現実には、近距離メリットを生かして、翌日にベビーバスだとかおむつ用のゴミ箱だとかを父に車で自宅まで運んでもらう算段にしていたので、母も一緒に乗り込んできたんだけどね。それでも日曜日の朝、時間を打ち合わせるために電話して、「ゆうべはさみしかったろ?」と聞くと、「さみしかったよう・・・」と言いながら即座に電話口で泣き声になる母。「サクちんの泣く声が聞こえるような気がして、抱っこしたら泣き止んで眠りにつく姿が思い出されて・・・」と、母も母でほとほとオーバーなんだが、私も電話のこっちで気づかれないようにもらい泣きしているんだから世話はない。
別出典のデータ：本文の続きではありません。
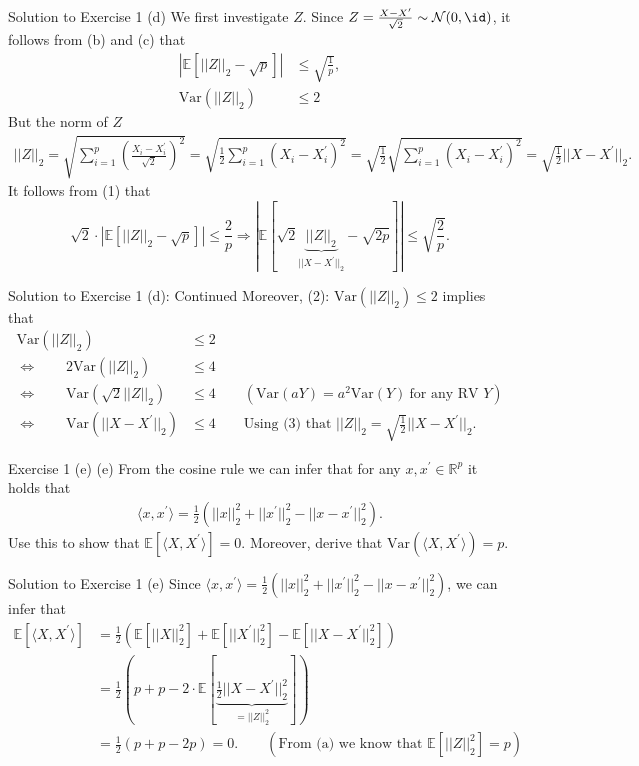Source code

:\documentclass[aspectratio=169]{beamer}
\renewcommand{\E}{\mathbb{E}}
\newcommand{\Xnormsq}{||X||_2^2}
\newcommand{\Var}[1]{\mathrm{Var}(#1)}
\newcommand{\sumip}{\sum_{i=1}^p}
\newcommand{\Xp}{X^\prime}
\newcommand{\xp}{x^\prime}
\newcommand{\xnormsq}{||x||_2^2}
\newcommand{\xpnormsq}{||x^\prime||_2^2}
\newcommand{\Xpnormsq}{||X^\prime||_2^2}
\begin{document}
\begin{frame}{Solution to Exercise 1 (d)}
	\small
	We first investigate $Z$. Since $Z = \frac{X - \Xp}{\sqrt{2}} \sim \mathcal{N}(0, \id)$, it follows from (b) and (c) that 
	\begin{align}
		|\E[||Z||_2 - \sqrt{p}]| & \leq \sqrt{\frac{1}{p}},\\
		\Var{||Z||_2} &\leq 2
	\end{align}
	But the norm of $Z$
	\begin{align}
		||Z||_2 = \sqrt{\sumip \left(\frac{X_i - \Xp_i}{\sqrt{2}} \right)^2}  = \sqrt{\frac{1}{2}\sumip (X_i - \Xp_i)^2} = \sqrt{\frac{1}{2}} \sqrt{\sumip (X_i - \Xp_i)^2} = \sqrt{\frac{1}{2}} || X - \Xp ||_2.
	\end{align}
	It follows from (1) that $$ \sqrt{2} \cdot |\E[||Z||_2 - \sqrt{p}]| \leq \frac{2}{p} \Rightarrow |\E[\sqrt{2} \underbrace{||Z||_2}_{||X - \Xp||_2} - \sqrt{2p}]| \leq \sqrt{\frac{2}{p}}.$$
\end{frame}

\begin{frame}{Solution to Exercise 1 (d): Continued}
	Moreover, (2): $\Var{||Z||_2} \leq 2$ implies that
	\begin{align*}
		\Var{||Z||_2} &\leq 2 \\
		\Leftrightarrow \qquad 2 \Var{||Z||_2} &\leq 4 \\
		\Leftrightarrow \qquad  \Var{\sqrt{2} ||Z||_2} & \leq 4 \qquad (\Var{aY} = a^2 \Var{Y} \ \text{for any RV } Y) \\
		\Leftrightarrow \qquad \Var{||X - \Xp||_2} &\leq 4 \qquad \text{Using (3) that } ||Z||_2 = \sqrt{\frac{1}{2}} ||X - \Xp ||_2.
	\end{align*}
\end{frame}

\begin{frame}{Exercise 1 (e)}
	(e) From the cosine rule we can infer that for any $x, \xp \in \mathbb{R}^p$ it holds that 
	\begin{align*}
		\langle x, \xp \rangle = \frac{1}{2} (\xnormsq + \xpnormsq - ||x - \xp ||^2_2 ).
	\end{align*}
	Use this to show that $\E[\langle X, \Xp \rangle] = 0. $ Moreover, derive that $\Var{\langle X, \Xp \rangle} = p$.
\end{frame}

\begin{frame}{Solution to Exercise 1 (e)}
	Since $\langle x, \xp \rangle = \frac{1}{2} (\xnormsq + \xpnormsq - ||x - \xp ||^2_2 )$, we can infer that 
	\begin{align*}
		\E[\langle X, \Xp \rangle] &= \frac{1}{2} (\E[\Xnormsq] + \E[\Xpnormsq] - \E[||X - \Xp ||_2^2]) \\
		&= \frac{1}{2} \left(p + p - 2\cdot \E\left[ \underbrace{\frac{1}{2} ||X - \Xp ||_2^2 }_{= ||Z||_2^2}\right] \right) \\
		&= \frac{1}{2} ( p + p - 2p) = 0. \qquad (\text{From (a) we know that } \E[||Z||_2^2] = p )
	\end{align*}
\end{frame}
\end{document}
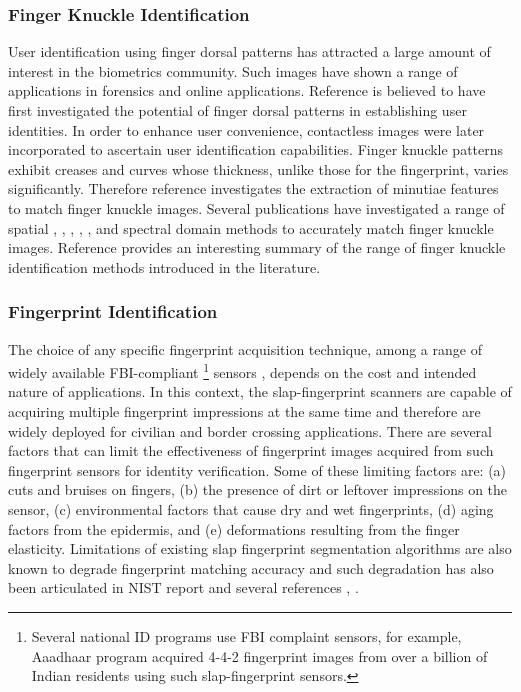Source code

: \subsubsection{Finger Knuckle Identification\label{relate-work-fk}} 
User identification using finger dorsal patterns has attracted a large amount of interest in the biometrics community. Such images have shown a range of applications in forensics and online applications. Reference \cite{joshi1998computer} is believed to have first investigated the potential of finger dorsal patterns in establishing user identities. In order to enhance user convenience, contactless images were later incorporated to ascertain user identification capabilities. Finger knuckle patterns exhibit creases and curves whose thickness, unlike those for the fingerprint, varies significantly. Therefore reference \cite{kumar2015recovering} investigates the extraction of minutiae features to match finger knuckle images. Several publications have investigated a range of spatial \cite{woodard2005finger}, \cite{sricharan2006knuckle}, \cite{kumar2009personal}, \cite{zhang2010online}, \cite{zhu2010multimodal}, and spectral domain \cite{aoyama2011finger} methods to accurately match finger knuckle images. Reference \cite{jaswal2016knuckle} provides an interesting summary of the range of finger knuckle identification methods introduced in the literature. 

\textcolor{red}{}


\subsubsection{Fingerprint Identification\label{realate-work-fp}}
The choice of any specific fingerprint acquisition technique, among a range of widely available FBI-compliant \footnote[1]{Several national ID programs use FBI complaint sensors, for example, Aaadhaar program acquired 4-4-2 fingerprint images from over a billion of Indian residents using such \cite{fbi-sensor} slap-fingerprint sensors.} sensors \cite{fbi-sensor}, depends on the cost and intended nature of applications. In this context, the slap-fingerprint scanners are capable of acquiring multiple fingerprint impressions at the same time and therefore are widely deployed for civilian and border crossing applications. There are several factors that can limit the effectiveness of ﬁngerprint images acquired from such fingerprint sensors for identity verification. Some of these limiting factors are: (a) cuts and bruises on ﬁngers, (b) the presence of dirt or leftover impressions on the sensor, (c) environmental factors that cause dry and wet fingerprints, (d) aging factors from the epidermis, and (e) deformations resulting from the finger elasticity. Limitations of existing slap fingerprint segmentation algorithms are also known to degrade fingerprint matching accuracy and such degradation has also been articulated in NIST report \cite{watson2009slapssegii} and several references \cite{maltoni2009handbook}, \cite{zhang2010slap}.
それでも、実際に自宅にやってくると、ちょうど眠っていたサクを見て「起こしたらかわいそうだから」と、抱っこしたくてたまらないのにガマンしたり(私が起こしえ抱っこさせた)、夫に気を遣って早々に辞去する姿を見ると、まあいろいろ困ったところもある人だけど、親はどこまでいっても親なんだなーと思ったことだった。

そんな涙ナミダの数幕はあっても、やっぱり気随気ままにふるまえるのは今や実家よりも自宅で、すぐにしっくり。土日で3回、予行演習(?)をしていたせいか、サクがいてもそれほどの緊張感もなく、週末は過ぎていくのでした。